In the entries below, tally the lines that contain the string "variable", then state that number alone.

Document images with source code

☆ ☆ ☆

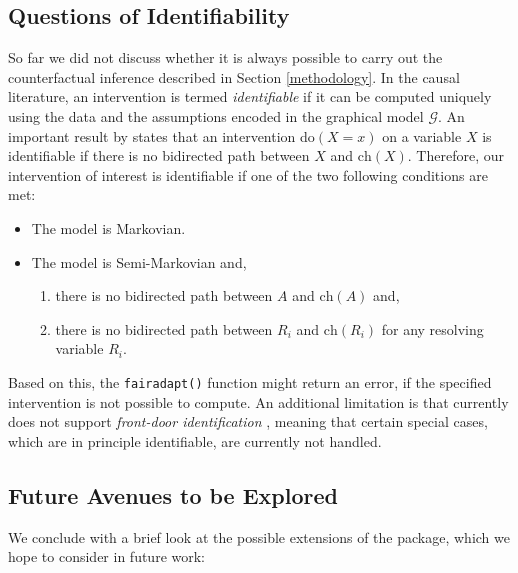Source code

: \documentclass[
  nojss]{jss}
\providecommand{\tightlist}{%
  \setlength{\itemsep}{0pt}\setlength{\parskip}{0pt}}
\begin{document}
\hypertarget{questions-of-identifiability}{%
\subsection{Questions of
Identifiability}\label{questions-of-identifiability}}

So far we did not discuss whether it is always possible to carry out the
counterfactual inference described in Section \ref{methodology}. In the
causal literature, an intervention is termed \emph{identifiable} if it
can be computed uniquely using the data and the assumptions encoded in
the graphical model \(\mathcal{G}\). An important result by
\cite{tian2002general} states that an intervention do\((X = x)\) on a
variable \(X\) is identifiable if there is no bidirected path between
\(X\) and \(\mathrm{ch}(X)\). Therefore, our intervention of interest is
identifiable if one of the two following conditions are met:

\begin{itemize}
\tightlist
\item
  The model is Markovian.
\item
  The model is Semi-Markovian and,

  \begin{enumerate}
  \def\labelenumi{(\roman{enumi})}
  \tightlist
  \item
    there is no bidirected path between \(A\) and \(\mathrm{ch}(A)\)
    and,
  \item
    there is no bidirected path between \(R_i\) and \(\mathrm{ch}(R_i)\)
    for any resolving variable \(R_i\).
  \end{enumerate}
\end{itemize}

Based on this, the \texttt{fairadapt()} function might return an error,
if the specified intervention is not possible to compute. An additional
limitation is that  currently does not support
\emph{front-door identification} \citep[Chapter~3]{pearl2009causality},
meaning that certain special cases, which are in principle identifiable,
are currently not handled.

\hypertarget{future-avenues-to-be-explored}{%
\subsection{Future Avenues to be
Explored}\label{future-avenues-to-be-explored}}

We conclude with a brief look at the possible extensions of the
 package, which we hope to consider in future work:
\end{document}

☆ ☆ ☆

## Answer to this problem
2